Why Send a Simple Question to a Billion Dollar Data Center?
stanford's research confirms local ai 'been had been' bodying the cloud / intel per watt
The research confirming signal, intelligence per watt, go local.
In 2026, the entire AI industry has been racing towards one capital goal: build bigger data centers, buy more chips, burn more electricity. Aka horde compute. Google’s cloud grew 1300% in the last year alone. (that will certainly die, but still…)
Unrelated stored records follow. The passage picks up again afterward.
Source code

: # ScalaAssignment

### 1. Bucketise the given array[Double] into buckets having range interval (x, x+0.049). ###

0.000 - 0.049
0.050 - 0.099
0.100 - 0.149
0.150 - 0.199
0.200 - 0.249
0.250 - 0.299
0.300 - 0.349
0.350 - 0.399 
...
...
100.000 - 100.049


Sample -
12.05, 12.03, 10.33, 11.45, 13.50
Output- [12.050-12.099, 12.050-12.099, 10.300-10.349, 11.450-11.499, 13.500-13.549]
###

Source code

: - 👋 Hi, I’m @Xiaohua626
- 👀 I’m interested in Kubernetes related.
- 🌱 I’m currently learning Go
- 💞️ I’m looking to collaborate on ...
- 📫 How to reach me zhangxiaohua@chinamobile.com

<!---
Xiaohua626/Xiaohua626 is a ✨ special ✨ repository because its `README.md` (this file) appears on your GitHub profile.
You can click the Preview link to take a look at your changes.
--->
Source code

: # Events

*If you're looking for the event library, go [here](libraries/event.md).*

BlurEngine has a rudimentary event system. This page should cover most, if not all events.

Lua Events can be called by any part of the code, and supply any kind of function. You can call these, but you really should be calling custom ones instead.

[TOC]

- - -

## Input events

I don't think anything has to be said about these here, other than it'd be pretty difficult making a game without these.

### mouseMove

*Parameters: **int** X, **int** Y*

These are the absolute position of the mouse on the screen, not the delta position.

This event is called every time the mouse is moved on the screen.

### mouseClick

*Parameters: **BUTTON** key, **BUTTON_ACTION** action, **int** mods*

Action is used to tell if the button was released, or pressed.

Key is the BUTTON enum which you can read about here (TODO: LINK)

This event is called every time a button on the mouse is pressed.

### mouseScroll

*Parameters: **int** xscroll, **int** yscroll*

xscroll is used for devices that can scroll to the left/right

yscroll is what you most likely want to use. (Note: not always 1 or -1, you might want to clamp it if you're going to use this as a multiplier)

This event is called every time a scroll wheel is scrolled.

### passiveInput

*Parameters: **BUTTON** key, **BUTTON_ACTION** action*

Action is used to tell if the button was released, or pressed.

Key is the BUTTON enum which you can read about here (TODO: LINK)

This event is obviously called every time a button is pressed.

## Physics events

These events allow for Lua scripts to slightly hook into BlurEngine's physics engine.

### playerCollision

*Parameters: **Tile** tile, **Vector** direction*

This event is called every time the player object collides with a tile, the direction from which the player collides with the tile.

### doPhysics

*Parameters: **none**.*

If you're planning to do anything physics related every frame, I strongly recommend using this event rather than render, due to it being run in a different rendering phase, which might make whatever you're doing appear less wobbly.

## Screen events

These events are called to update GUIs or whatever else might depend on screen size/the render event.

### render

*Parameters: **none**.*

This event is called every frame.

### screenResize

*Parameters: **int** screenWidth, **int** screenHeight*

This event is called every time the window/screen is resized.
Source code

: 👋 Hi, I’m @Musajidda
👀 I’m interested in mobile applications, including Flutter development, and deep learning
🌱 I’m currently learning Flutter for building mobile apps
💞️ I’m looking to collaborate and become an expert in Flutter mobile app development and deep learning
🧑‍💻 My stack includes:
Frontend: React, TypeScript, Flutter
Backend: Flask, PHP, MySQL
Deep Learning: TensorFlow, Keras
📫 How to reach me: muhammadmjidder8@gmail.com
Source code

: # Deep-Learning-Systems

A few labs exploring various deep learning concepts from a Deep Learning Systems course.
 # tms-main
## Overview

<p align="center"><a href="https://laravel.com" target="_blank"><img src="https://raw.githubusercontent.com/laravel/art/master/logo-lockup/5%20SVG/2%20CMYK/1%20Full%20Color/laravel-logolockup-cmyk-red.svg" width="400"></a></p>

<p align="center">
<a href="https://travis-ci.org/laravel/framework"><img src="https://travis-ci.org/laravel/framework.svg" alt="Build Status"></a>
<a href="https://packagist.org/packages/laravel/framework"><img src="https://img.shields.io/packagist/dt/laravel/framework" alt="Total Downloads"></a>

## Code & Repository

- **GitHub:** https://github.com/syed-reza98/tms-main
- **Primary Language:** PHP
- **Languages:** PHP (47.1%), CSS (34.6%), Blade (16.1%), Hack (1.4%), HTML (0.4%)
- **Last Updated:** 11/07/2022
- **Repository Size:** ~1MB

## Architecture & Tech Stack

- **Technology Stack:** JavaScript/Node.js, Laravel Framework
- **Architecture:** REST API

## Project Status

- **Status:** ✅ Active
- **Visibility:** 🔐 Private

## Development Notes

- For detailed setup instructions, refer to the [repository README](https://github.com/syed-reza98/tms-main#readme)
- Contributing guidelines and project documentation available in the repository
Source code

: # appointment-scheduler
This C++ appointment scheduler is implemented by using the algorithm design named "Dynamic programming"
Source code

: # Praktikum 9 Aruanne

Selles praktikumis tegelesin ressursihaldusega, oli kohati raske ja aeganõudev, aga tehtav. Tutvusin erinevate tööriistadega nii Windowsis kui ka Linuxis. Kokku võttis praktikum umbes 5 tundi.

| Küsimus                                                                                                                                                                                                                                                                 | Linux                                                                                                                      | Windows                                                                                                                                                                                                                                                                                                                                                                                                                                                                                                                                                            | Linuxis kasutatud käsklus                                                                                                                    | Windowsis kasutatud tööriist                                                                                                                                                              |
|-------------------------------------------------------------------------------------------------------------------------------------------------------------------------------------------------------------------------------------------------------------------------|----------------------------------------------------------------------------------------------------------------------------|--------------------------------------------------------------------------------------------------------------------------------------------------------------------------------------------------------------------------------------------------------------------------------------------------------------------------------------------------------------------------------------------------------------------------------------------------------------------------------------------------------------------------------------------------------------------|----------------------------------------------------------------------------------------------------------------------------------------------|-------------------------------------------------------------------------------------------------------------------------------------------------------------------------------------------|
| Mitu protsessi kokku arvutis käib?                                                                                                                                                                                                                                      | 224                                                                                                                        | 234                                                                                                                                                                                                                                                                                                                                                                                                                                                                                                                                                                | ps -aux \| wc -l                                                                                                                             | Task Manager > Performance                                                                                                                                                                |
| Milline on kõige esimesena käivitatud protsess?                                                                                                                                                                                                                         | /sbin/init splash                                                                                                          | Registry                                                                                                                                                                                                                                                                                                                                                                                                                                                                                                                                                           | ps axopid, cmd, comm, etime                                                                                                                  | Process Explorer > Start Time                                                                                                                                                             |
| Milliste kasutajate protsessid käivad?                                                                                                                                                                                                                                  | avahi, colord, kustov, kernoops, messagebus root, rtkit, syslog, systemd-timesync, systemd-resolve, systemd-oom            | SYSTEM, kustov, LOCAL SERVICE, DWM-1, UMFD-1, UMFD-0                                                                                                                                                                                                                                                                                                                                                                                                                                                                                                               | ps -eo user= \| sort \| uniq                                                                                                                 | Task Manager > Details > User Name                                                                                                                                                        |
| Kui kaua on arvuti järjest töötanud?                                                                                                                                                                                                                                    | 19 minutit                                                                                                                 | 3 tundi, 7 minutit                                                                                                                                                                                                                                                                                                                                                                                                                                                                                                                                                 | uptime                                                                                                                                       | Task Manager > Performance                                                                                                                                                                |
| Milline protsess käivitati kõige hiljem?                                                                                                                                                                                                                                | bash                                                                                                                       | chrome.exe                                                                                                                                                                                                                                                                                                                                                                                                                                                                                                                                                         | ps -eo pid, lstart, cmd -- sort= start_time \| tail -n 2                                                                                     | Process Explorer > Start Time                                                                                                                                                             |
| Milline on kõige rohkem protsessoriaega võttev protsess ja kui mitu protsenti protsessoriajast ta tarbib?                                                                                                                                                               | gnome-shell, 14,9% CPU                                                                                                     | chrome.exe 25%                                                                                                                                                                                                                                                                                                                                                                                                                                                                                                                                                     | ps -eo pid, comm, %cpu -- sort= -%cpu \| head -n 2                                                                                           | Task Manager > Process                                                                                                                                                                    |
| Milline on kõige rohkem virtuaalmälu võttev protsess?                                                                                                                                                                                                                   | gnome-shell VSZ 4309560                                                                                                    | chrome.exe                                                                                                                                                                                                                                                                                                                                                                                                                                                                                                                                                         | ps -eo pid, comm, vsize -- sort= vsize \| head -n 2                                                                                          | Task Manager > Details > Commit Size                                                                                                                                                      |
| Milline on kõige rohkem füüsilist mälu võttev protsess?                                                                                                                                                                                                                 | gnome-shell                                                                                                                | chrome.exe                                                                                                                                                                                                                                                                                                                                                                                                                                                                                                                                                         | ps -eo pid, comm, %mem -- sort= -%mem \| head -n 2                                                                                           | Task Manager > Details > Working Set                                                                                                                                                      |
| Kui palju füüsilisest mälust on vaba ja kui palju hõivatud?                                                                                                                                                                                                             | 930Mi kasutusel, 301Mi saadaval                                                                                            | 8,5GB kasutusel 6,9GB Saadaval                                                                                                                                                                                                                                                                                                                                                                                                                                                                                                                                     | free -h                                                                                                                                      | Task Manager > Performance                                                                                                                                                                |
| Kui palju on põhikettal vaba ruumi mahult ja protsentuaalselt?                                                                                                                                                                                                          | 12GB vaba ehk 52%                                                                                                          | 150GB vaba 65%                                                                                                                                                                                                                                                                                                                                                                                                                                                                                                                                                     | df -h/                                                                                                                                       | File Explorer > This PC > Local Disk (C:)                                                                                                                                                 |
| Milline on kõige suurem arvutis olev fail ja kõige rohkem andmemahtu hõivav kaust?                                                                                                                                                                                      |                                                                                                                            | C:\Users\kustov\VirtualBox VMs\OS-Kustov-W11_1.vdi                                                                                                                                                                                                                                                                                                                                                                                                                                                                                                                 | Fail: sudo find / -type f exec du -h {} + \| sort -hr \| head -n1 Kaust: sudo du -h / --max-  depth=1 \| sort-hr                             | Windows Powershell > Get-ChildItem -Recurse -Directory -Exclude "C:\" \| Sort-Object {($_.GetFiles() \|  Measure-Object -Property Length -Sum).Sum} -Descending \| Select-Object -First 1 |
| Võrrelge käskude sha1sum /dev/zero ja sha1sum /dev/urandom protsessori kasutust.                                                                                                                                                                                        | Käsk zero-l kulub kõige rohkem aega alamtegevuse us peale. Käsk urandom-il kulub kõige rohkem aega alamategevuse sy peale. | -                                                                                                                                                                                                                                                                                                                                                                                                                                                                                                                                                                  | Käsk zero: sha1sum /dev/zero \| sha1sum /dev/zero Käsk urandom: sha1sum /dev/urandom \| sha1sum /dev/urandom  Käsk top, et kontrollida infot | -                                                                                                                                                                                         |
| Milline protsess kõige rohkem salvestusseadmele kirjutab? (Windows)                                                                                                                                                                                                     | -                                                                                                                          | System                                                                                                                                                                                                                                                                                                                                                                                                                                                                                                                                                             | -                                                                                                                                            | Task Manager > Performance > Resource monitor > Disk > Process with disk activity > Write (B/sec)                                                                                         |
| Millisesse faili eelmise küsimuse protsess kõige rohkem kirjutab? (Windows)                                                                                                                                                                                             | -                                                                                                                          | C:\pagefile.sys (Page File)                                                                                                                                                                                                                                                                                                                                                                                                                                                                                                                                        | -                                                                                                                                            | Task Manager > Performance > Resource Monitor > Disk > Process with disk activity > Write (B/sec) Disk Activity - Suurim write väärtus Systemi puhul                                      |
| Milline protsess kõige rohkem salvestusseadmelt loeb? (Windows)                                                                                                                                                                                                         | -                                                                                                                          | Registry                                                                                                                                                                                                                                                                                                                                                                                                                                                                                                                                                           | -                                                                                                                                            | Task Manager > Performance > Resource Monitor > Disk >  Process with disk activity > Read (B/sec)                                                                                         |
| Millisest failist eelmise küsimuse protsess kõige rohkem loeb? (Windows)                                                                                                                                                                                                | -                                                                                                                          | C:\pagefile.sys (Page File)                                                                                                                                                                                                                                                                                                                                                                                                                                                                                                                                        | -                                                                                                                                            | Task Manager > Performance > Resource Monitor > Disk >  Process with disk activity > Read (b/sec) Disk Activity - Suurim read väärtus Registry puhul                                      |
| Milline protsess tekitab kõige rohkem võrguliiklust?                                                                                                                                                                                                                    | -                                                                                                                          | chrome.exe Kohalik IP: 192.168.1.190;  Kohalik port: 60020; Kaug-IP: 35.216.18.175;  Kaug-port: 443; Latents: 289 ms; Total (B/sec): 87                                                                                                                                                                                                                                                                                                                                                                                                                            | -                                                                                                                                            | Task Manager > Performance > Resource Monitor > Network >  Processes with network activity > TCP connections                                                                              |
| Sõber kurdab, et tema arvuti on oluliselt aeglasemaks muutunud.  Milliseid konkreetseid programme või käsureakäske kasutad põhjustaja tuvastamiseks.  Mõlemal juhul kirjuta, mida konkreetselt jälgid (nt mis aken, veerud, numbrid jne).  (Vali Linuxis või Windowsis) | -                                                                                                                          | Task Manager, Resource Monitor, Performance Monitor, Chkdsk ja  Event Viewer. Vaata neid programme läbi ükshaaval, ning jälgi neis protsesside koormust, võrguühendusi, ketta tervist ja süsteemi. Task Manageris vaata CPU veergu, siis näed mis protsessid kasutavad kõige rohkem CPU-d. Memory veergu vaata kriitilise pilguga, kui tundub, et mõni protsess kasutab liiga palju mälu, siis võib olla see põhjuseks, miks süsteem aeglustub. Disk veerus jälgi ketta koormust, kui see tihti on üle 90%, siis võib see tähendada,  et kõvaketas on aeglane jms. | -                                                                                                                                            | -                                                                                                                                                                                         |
This Stanford research paper [ Stanford Research Hazy Studio Paper ] written by Chris Re and legendary chip architect John Henessy, makes the argument that cuts against that entire industry strategy:
a huge share of what people actually use AI for doesn’t need any of that.
FORWARD
It can run on ordinary local hardware. Sounds a lot like my previous letters: [Is Your Junk Drawer a Supercomputer? [2025]] go read these, I figured this would happen. [Is Compute the New Oil? [2025]] , Rule #1: [VRAM > Unified Memory [2026].
Historical precedent. Before personal computers existed, all computing lived on massive shared mainframes, because nothing smaller could do the job. That changed not because PC’s became more powerful than mainframes, but because chip efficiency kept doubling. Roughly every 1.5 years. Until…local machines became good enough to handle real work without the cost of a shared, giant system.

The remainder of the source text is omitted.